## REQUIREMENT
Please output the full listing, character for character.

^^^^^^^^^^^^^^^^

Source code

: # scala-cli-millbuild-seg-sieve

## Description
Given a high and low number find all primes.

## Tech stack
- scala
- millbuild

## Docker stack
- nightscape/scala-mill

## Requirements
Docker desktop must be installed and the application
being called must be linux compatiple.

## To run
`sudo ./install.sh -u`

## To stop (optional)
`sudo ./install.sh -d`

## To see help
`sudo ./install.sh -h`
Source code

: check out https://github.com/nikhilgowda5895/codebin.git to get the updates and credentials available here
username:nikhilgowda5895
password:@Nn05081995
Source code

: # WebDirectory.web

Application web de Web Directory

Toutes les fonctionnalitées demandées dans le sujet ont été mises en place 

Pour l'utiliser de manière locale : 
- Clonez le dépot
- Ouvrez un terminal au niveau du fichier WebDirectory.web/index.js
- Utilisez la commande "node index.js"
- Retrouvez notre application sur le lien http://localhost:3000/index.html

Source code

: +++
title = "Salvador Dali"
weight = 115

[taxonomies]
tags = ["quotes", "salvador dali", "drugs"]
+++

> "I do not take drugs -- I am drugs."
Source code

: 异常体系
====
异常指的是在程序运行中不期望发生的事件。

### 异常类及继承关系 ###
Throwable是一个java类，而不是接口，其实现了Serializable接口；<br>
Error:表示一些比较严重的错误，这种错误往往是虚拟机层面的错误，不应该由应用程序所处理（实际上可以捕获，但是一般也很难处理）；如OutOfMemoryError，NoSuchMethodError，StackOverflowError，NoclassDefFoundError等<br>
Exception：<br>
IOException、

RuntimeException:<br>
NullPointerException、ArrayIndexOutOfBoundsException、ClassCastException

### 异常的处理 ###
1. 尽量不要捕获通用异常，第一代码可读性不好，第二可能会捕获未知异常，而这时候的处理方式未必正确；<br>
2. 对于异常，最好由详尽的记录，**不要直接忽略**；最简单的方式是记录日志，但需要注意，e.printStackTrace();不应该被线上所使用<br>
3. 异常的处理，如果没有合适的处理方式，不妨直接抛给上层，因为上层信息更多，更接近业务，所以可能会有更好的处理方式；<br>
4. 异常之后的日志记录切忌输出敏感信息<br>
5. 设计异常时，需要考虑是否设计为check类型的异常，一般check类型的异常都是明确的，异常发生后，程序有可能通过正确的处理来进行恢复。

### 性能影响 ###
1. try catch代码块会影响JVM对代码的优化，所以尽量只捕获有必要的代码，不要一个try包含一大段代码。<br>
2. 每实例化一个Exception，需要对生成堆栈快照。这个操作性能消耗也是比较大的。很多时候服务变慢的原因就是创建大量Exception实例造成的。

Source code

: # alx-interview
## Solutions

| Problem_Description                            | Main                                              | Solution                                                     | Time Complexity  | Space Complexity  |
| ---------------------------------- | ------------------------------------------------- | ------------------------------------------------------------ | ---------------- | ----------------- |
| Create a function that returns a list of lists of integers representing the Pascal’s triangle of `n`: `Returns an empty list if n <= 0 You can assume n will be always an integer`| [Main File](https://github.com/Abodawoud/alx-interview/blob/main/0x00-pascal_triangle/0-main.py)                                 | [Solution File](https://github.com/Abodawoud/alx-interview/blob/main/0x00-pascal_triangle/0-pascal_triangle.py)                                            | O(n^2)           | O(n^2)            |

^^^^^^^^^^^^^^^^

## RESPONSE
Source code

: # scala-cli-millbuild-seg-sieve

## Description
Given a high and low number find all primes.

## Tech stack
- scala
- millbuild

## Docker stack
- nightscape/scala-mill

## Requirements
Docker desktop must be installed and the application
being called must be linux compatiple.

## To run
`sudo ./install.sh -u`

## To stop (optional)
`sudo ./install.sh -d`

## To see help
`sudo ./install.sh -h`
Source code

: check out https://github.com/nikhilgowda5895/codebin.git to get the updates and credentials available here
username:nikhilgowda5895
password:@Nn05081995
Source code

: # WebDirectory.web

Application web de Web Directory

Toutes les fonctionnalitées demandées dans le sujet ont été mises en place 

Pour l'utiliser de manière locale : 
- Clonez le dépot
- Ouvrez un terminal au niveau du fichier WebDirectory.web/index.js
- Utilisez la commande "node index.js"
- Retrouvez notre application sur le lien http://localhost:3000/index.html

Source code

: +++
title = "Salvador Dali"
weight = 115

[taxonomies]
tags = ["quotes", "salvador dali", "drugs"]
+++

> "I do not take drugs -- I am drugs."
Source code

: 异常体系
====
异常指的是在程序运行中不期望发生的事件。

### 异常类及继承关系 ###
Throwable是一个java类，而不是接口，其实现了Serializable接口；<br>
Error:表示一些比较严重的错误，这种错误往往是虚拟机层面的错误，不应该由应用程序所处理（实际上可以捕获，但是一般也很难处理）；如OutOfMemoryError，NoSuchMethodError，StackOverflowError，NoclassDefFoundError等<br>
Exception：<br>
IOException、

RuntimeException:<br>
NullPointerException、ArrayIndexOutOfBoundsException、ClassCastException

### 异常的处理 ###
1. 尽量不要捕获通用异常，第一代码可读性不好，第二可能会捕获未知异常，而这时候的处理方式未必正确；<br>
2. 对于异常，最好由详尽的记录，**不要直接忽略**；最简单的方式是记录日志，但需要注意，e.printStackTrace();不应该被线上所使用<br>
3. 异常的处理，如果没有合适的处理方式，不妨直接抛给上层，因为上层信息更多，更接近业务，所以可能会有更好的处理方式；<br>
4. 异常之后的日志记录切忌输出敏感信息<br>
5. 设计异常时，需要考虑是否设计为check类型的异常，一般check类型的异常都是明确的，异常发生后，程序有可能通过正确的处理来进行恢复。

### 性能影响 ###
1. try catch代码块会影响JVM对代码的优化，所以尽量只捕获有必要的代码，不要一个try包含一大段代码。<br>
2. 每实例化一个Exception，需要对生成堆栈快照。这个操作性能消耗也是比较大的。很多时候服务变慢的原因就是创建大量Exception实例造成的。

Source code

: # alx-interview
## Solutions

| Problem_Description                            | Main                                              | Solution                                                     | Time Complexity  | Space Complexity  |
| ---------------------------------- | ------------------------------------------------- | ------------------------------------------------------------ | ---------------- | ----------------- |
| Create a function that returns a list of lists of integers representing the Pascal’s triangle of `n`: `Returns an empty list if n <= 0 You can assume n will be always an integer`| [Main File](https://github.com/Abodawoud/alx-interview/blob/main/0x00-pascal_triangle/0-main.py)                                 | [Solution File](https://github.com/Abodawoud/alx-interview/blob/main/0x00-pascal_triangle/0-pascal_triangle.py)                                            | O(n^2)           | O(n^2)            |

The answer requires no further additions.